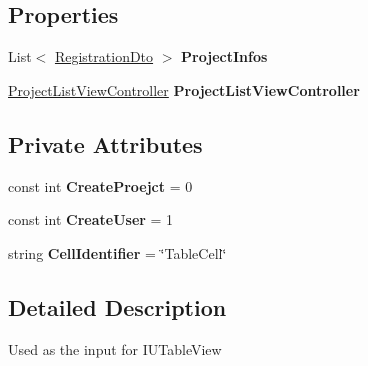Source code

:\subsection*{Properties}
\begin{DoxyCompactItemize}
\item 
\mbox{\label{class_ramboell_1_1i_o_s_1_1_table_source_ae0fe7793c01c2b4f396d7dab4b6e37f5}} 
List$<$ \hyperlink{class_ramboell_1_1i_o_s_1_1_registration_dto}{Registration\+Dto} $>$ {\bfseries Project\+Infos}
\item 
\mbox{\label{class_ramboell_1_1i_o_s_1_1_table_source_afa2c9dfc0246691be13b51d1ae005395}} 
\hyperlink{class_ramboell_1_1i_o_s_1_1_project_list_view_controller}{Project\+List\+View\+Controller} {\bfseries Project\+List\+View\+Controller}
\end{DoxyCompactItemize}
\subsection*{Private Attributes}
\begin{DoxyCompactItemize}
\item 
\mbox{\label{class_ramboell_1_1i_o_s_1_1_table_source_abef74a5e22f05b9d396fdf75a04157ea}} 
const int {\bfseries Create\+Proejct} = 0
\item 
\mbox{\label{class_ramboell_1_1i_o_s_1_1_table_source_a337b1fdd687a20321bc53492f682f20e}} 
const int {\bfseries Create\+User} = 1
\item 
\mbox{\label{class_ramboell_1_1i_o_s_1_1_table_source_a48b6eb2c6e8feff06a5980b2bfb187d9}} 
string {\bfseries Cell\+Identifier} = \char`\"{}Table\+Cell\char`\"{}
\end{DoxyCompactItemize}


\subsection{Detailed Description}
Used as the input for I\+U\+Table\+View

EXERCISE OBJECTIVE: Scan the entries for lines with the string "const". Report only how many there are.

ANSWER TO THIS EXERCISE: 2